That the similarities between the East India Company and Silicon Valley go beyond their origin stories may not be apparent at first glance. The legacy of the East India Company is one of a trading corporation absent of any limits to its scope. Reigning over swaths of India, it controlled the law, raised taxes, and waged war. Today’s largest corporations are “tame beasts” compared to what transpired several centuries before.

Yet, such a depiction may be mistaken. Silicon Valley has long outgrown its defence-centric roots, becoming a beacon for a new agile market economy and assuming a status eerily similar to the heights reached by its predecessor. As articulated by Jamie Susskind, the author of Future Politics: Living Together in a World Transformed by Tech, it has created a digital lifeworld comprising of “dense and teeming systems that link human beings, powerful machines, and abundant data in a web of great delicacy and complexity”. It is from this that numerous developments have emerged, from the advancements in artificial intelligence to the growth of surveillance capitalism.
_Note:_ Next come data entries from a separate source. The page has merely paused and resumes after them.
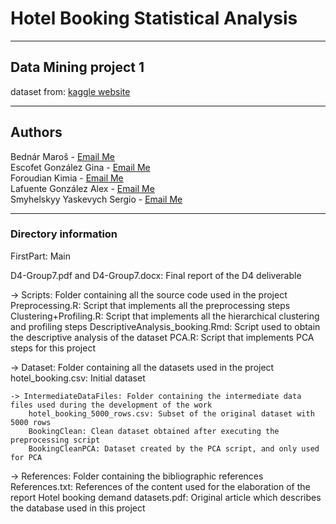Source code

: # Hotel Booking Statistical Analysis

---

## Data Mining project 1

dataset from: [kaggle website](https://www.kaggle.com/datasets/mojtaba142/hotel-booking)

---
## Authors

Bednár Maroš - [Email Me](mailto:bednarmaros341@gmail.com) \
Escofet González Gina - [Email Me](mailto:gina.escofet@estudiantat.upc.edu) \
Foroudian Kimia - [Email Me](mailto:kimia.foroudian@gmail.com) \
Lafuente González Alex - [Email Me](mailto:alex.lafuente.gonzalez@estudiantat.upc.edu) \
Smyhelskyy Yaskevych Sergio - [Email Me](mailto:sergio.shmyhelskyy@estudiantat.upc.edu) 


---
### Directory information

FirstPart: Main

D4-Group7.pdf and D4-Group7.docx: Final report of the D4 deliverable

-> Scripts: Folder containing all the source code used in the project
    Preprocessing.R: Script that implements all the preprocessing steps
    Clustering+Profiling.R: Script that implements all the hierarchical clustering and profiling steps
    DescriptiveAnalysis_booking.Rmd: Script used to obtain the descriptive analysis of the dataset
    PCA.R: Script that implements PCA steps for this project
    
-> Dataset: Folder containing all the datasets used in the project
    hotel_booking.csv: Initial dataset
    
    -> IntermediateDataFiles: Folder containing the intermediate data files used during the development of the work
        hotel_booking_5000_rows.csv: Subset of the original dataset with 5000 rows
        BookingClean: Clean dataset obtained after executing the preprocessing script
        BookingCleanPCA: Dataset created by the PCA script, and only used for PCA

-> References: Folder containing the bibliographic references
    References.txt: References of the content used for the elaboration of the report
    Hotel booking demand datasets.pdf: Original article which describes the database used in this project
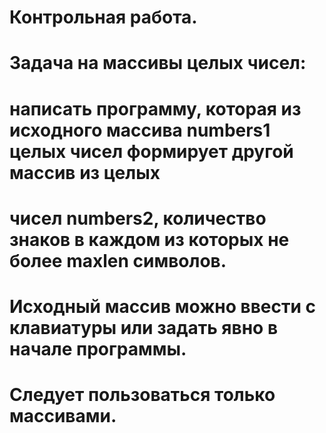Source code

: # Контрольная работа.
# Задача на массивы целых чисел:
# написать программу, которая из исходного массива numbers1 целых чисел формирует другой массив из целых 
# чисел numbers2, количество знаков в каждом из которых не более maxlen символов.
# Исходный массив можно ввести с клавиатуры или задать явно в начале программы.
# Следует пользоваться только массивами.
Perhaps it is Silicon Valley that makes the East India Company the tame beast? The former may not be capable of controlling the law, raising taxes or waging wars, but it has produced companies capable of exercising great influence in their own way.

Through mass data extraction and analysis, Google has amassed a fortune with its targeted advertising model and cemented itself as the gatekeeper of the internet recording billions of searches per day. Facebook has followed a similar fate in becoming the biggest social media platform whilst demonstrating its potential to facilitate mass manipulation and herding on an unprecedented scale. Amazon boasts around 40% of online retail sales in the US and provides cloud-computing services supporting copious businesses around the world.

The common thread that runs through these tech companies and others is how they view their place in the world. These organisations are fuelled by a formidable desire to change society in profound ways for the better. They are ruthlessly focused on building the future through rapacious entrepreneurialism and groundbreaking technology. This spirit, stemming from the political impetus of 1940s America, is not too dissimilar to the grand ventures envisaged by the founders of the East India Company.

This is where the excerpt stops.